Merkys Andrius, Mounet Nicolas, Cepellotti Andrea, Marzari Nicola, Gražulis Saulius, Pizzi Giovanni
Theory and Simulation of Materials (THEOS) and National Centre for Computational Design and Discovery of Novel Materials (MARVEL), 1015, Lausanne, Switzerland.
Institute of Biotechnology, Vilnius University, Saulėtekio al. 7, 10257, Vilnius, Lithuania.
J Cheminform. 2017 Nov 14;9(1):56. doi: 10.1186/s13321-017-0242-y.
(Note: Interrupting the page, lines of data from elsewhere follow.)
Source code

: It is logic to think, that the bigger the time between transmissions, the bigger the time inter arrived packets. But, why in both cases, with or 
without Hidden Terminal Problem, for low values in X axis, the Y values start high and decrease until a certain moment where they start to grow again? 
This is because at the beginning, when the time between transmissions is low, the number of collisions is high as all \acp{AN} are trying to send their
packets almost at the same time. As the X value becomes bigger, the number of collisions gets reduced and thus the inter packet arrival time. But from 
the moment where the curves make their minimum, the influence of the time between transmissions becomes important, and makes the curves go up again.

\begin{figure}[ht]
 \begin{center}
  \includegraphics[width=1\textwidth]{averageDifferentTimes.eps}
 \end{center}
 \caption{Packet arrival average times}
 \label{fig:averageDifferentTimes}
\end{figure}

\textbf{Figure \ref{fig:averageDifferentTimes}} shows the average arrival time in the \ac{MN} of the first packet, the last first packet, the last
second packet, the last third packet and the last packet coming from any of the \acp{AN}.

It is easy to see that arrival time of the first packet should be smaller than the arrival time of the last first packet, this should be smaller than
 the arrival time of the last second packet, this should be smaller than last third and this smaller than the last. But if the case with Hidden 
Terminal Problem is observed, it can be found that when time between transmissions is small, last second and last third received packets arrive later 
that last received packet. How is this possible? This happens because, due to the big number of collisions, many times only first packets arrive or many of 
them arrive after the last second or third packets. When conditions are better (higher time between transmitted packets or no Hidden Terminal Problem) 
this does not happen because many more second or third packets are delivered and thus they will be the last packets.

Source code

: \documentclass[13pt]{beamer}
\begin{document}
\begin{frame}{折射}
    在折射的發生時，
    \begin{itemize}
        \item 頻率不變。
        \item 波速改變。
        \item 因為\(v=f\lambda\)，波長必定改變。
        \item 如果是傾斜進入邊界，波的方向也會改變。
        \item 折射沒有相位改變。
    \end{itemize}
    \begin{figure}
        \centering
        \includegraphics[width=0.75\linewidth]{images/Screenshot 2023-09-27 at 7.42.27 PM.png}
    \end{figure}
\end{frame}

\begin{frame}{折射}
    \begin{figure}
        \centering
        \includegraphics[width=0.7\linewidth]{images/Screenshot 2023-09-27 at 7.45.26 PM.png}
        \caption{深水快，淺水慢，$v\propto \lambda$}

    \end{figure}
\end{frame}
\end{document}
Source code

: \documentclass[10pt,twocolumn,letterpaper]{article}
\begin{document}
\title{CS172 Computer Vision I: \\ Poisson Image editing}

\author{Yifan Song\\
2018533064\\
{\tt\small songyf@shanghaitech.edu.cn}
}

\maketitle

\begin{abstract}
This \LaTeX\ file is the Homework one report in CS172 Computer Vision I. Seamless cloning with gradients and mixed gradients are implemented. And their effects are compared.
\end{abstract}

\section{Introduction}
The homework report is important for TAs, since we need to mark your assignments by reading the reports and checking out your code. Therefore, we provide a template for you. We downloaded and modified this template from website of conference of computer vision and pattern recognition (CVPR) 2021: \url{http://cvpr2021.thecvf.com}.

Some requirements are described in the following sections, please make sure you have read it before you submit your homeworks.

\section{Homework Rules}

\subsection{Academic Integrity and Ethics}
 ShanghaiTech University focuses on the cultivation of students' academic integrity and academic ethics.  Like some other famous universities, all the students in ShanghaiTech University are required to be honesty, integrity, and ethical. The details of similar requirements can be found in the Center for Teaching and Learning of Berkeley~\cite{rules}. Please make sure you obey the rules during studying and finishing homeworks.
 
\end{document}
In order to make results of computational scientific research findable, accessible, interoperable and re-usable, it is necessary to decorate them with standardised metadata. However, there are a number of technical and practical challenges that make this process difficult to achieve in practice. Here the implementation of a protocol is presented to tag crystal structures with their computed properties, without the need of human intervention to curate the data. This protocol leverages the capabilities of AiiDA, an open-source platform to manage and automate scientific computational workflows, and the TCOD, an open-access database storing computed materials properties using a well-defined and exhaustive ontology. Based on these, the complete procedure to deposit computed data in the TCOD database is automated. All relevant metadata are extracted from the full provenance information that AiiDA tracks and stores automatically while managing the calculations. Such a protocol also enables reproducibility of scientific data in the field of computational materials science. As a proof of concept, the AiiDA-TCOD interface is used to deposit 170 theoretical structures together with their computed properties and their full provenance graphs, consisting in over 4600 AiiDA nodes.
为了使计算科学研究的结果可查找、可访问、可互操作且可重复使用,有必要用标准化的元数据对其进行修饰。然而,存在一些技术和实际挑战,使得这一过程在实践中难以实现。本文提出了一种协议,用于为晶体结构标记其计算属性,而无需人工干预来整理数据。该协议利用了AiiDA(一个用于管理和自动化科学计算工作流程的开源平台)以及TCOD(一个使用定义明确且详尽的本体存储计算材料属性的开放获取数据库)的功能。基于这些,将计算数据存入TCOD数据库的完整过程实现了自动化。所有相关元数据均从AiiDA在管理计算时自动跟踪和存储的完整溯源信息中提取。这样的协议还能实现计算材料科学领域科学数据的可重复性。作为概念验证,AiiDA - TCOD接口用于存入170个理论结构及其计算属性以及它们的完整溯源图,其中包含超过4600个AiiDA节点。